[[ PROVIDED ENTRIES open ]]

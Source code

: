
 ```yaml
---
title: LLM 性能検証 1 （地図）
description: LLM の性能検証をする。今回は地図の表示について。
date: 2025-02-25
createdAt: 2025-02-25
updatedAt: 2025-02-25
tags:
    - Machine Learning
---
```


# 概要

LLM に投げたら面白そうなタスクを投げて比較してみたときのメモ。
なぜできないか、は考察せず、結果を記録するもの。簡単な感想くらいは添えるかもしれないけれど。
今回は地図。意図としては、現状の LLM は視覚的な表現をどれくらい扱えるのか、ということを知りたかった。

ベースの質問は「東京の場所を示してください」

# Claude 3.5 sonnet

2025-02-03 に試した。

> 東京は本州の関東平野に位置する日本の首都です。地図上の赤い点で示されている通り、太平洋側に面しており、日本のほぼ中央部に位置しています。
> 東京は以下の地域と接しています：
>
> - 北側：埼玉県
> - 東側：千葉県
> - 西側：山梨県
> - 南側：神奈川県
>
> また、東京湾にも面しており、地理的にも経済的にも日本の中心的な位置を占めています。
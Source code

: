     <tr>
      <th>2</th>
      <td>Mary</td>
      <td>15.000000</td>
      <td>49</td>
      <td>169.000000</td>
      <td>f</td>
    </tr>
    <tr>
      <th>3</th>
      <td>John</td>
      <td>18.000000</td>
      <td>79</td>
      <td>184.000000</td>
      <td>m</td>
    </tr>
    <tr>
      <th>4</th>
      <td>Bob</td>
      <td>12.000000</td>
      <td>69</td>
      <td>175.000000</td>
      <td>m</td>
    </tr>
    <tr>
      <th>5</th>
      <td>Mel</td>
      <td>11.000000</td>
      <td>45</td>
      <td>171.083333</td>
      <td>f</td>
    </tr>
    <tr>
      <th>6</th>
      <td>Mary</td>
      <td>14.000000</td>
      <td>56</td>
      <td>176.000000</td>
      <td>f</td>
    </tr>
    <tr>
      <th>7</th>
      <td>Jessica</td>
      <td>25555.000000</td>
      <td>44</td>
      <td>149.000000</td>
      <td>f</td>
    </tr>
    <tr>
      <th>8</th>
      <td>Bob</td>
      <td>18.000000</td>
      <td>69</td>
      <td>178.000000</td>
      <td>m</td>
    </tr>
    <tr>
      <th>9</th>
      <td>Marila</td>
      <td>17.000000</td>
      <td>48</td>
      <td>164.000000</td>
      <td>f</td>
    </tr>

[[ PROVIDED ENTRIES closed ]]

• [WHAT THIS TASK INVOLVES]: Your task is to give the records above again, exactly.

• [ANSWER TO THE EXERCISE]:
Source code

:
 ```yaml
---
title: LLM 性能検証 1 （地図）
description: LLM の性能検証をする。今回は地図の表示について。
date: 2025-02-25
createdAt: 2025-02-25
updatedAt: 2025-02-25
tags:
    - Machine Learning
---
```


# 概要

LLM に投げたら面白そうなタスクを投げて比較してみたときのメモ。
なぜできないか、は考察せず、結果を記録するもの。簡単な感想くらいは添えるかもしれないけれど。
今回は地図。意図としては、現状の LLM は視覚的な表現をどれくらい扱えるのか、ということを知りたかった。

ベースの質問は「東京の場所を示してください」

# Claude 3.5 sonnet

2025-02-03 に試した。

> 東京は本州の関東平野に位置する日本の首都です。地図上の赤い点で示されている通り、太平洋側に面しており、日本のほぼ中央部に位置しています。
> 東京は以下の地域と接しています：
>
> - 北側：埼玉県
> - 東側：千葉県
> - 西側：山梨県
> - 南側：神奈川県
>
> また、東京湾にも面しており、地理的にも経済的にも日本の中心的な位置を占めています。
Source code

:     <tr>
      <th>2</th>
      <td>Mary</td>
      <td>15.000000</td>
      <td>49</td>
      <td>169.000000</td>
      <td>f</td>
    </tr>
    <tr>
      <th>3</th>
      <td>John</td>
      <td>18.000000</td>
      <td>79</td>
      <td>184.000000</td>
      <td>m</td>
    </tr>
    <tr>
      <th>4</th>
      <td>Bob</td>
      <td>12.000000</td>
      <td>69</td>
      <td>175.000000</td>
      <td>m</td>
    </tr>
    <tr>
      <th>5</th>
      <td>Mel</td>
      <td>11.000000</td>
      <td>45</td>
      <td>171.083333</td>
      <td>f</td>
    </tr>
    <tr>
      <th>6</th>
      <td>Mary</td>
      <td>14.000000</td>
      <td>56</td>
      <td>176.000000</td>
      <td>f</td>
    </tr>
    <tr>
      <th>7</th>
      <td>Jessica</td>
      <td>25555.000000</td>
      <td>44</td>
      <td>149.000000</td>
      <td>f</td>
    </tr>
    <tr>
      <th>8</th>
      <td>Bob</td>
      <td>18.000000</td>
      <td>69</td>
      <td>178.000000</td>
      <td>m</td>
    </tr>
    <tr>
      <th>9</th>
      <td>Marila</td>
      <td>17.000000</td>
      <td>48</td>
      <td>164.000000</td>
      <td>f</td>
    </tr>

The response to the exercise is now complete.